MVM’s grant of 508 million Hungarian forints is approximately $1.8 million. This may not sound like an extraordinary amount of money, but we have to keep in mind that in Hungary every party over a certain size, including Fidesz of course, receives a certain sum of money from the central budget. The money MVM gave to CÖF in 2016 is more than any of the opposition parties received. Jobbik got 476 million forints; MSZP, 427 million; LMP, 174 million; Együtt, 134 million; DK, 132 million; Párbeszéd, 107 million; and MLP, 71 million.

I should add that CÖF isn’t the only GONGO in Hungary.

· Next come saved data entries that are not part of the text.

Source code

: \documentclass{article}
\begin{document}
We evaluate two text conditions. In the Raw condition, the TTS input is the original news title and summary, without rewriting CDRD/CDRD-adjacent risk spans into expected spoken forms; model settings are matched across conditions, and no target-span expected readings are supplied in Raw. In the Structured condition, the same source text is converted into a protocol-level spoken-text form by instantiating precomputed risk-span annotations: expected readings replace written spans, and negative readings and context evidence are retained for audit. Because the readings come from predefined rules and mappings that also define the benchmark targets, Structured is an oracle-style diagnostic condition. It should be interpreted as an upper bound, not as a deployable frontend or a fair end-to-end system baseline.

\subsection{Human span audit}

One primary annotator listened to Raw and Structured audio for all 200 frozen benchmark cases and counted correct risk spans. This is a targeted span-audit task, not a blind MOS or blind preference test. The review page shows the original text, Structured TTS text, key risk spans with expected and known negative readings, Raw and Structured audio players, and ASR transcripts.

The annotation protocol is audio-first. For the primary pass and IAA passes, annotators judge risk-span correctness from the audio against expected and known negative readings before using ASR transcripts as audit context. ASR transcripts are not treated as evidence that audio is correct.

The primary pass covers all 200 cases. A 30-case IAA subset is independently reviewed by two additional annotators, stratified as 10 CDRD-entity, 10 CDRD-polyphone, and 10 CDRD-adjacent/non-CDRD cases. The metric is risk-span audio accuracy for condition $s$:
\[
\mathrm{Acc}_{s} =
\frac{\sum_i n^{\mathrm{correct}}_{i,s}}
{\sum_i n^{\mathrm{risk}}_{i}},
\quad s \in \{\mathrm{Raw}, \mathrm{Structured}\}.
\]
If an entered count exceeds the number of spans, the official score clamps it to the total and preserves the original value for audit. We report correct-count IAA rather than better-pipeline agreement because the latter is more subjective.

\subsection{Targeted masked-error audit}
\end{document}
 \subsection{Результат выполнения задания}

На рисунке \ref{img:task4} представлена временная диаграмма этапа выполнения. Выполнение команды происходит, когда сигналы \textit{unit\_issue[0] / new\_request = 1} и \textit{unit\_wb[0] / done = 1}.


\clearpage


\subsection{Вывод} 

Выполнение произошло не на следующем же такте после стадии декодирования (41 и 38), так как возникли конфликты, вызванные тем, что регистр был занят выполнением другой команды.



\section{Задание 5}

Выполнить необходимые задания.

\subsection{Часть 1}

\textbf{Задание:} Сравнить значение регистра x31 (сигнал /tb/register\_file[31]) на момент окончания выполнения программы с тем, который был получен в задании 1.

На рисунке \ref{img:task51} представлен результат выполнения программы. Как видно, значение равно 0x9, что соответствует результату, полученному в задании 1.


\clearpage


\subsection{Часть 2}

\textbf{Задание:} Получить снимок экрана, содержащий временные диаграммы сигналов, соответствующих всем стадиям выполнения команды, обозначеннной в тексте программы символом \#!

Szövetség a Nemzetért Alapítvány (SZNA), the organization behind the civic groups Viktor Orbán came up in 2002 after his failure to win the election, received 340 million forints last year from the state-owned HungaroControl, a company that offers air navigation services. Thus, says András Stumpf of the conservative Válasz, between these two GONGOs 848 million forints, approximately 3 million dollars, has already been stashed away, “and we are still at the very beginning of the campaign.”

Naturally, the opposition parties are up in arms, as they should be. However, both MVM and Fidesz insist that the contributions are legal because money received from state-owned companies is not considered to be public money. MVM, after releasing the information, explained to Átlátszó that “MVM in the last twenty years has spent several billion forints for projects important for society. This money all came from MVM’s own resources.” They also wanted to make sure that Átlátszó­ understands that in 2016 the MVM Group paid 130 billion forints in taxes.” Balázs Hidvéghi, the latest Fidesz spokesman, sees nothing wrong with CÖF campaigning for the government from “state money.” He also supports CÖF’s latest appearance in Brussels, where a group of about 20 people demonstrated against the bureaucrats of Brussels who had a few questions for Viktor Orbán about his undemocratic ways. The trip to Brussels “served a public function,” claims Hidvéghi.

MSZP is filing charges against MVM for engaging in forbidden party financing and misappropriation. DK is convinced that this is just the tip of the iceberg and wouldn’t be at all surprised if “the pseudo civic activists” receive more money than all the opposition parties put together. Jobbik remarked that “CÖF is less independent from Fidesz than Hazafias Népfront (Patriotic People’s Front) was from MSZMP” in the Kádár regime. I heard more than one person agree with this claim.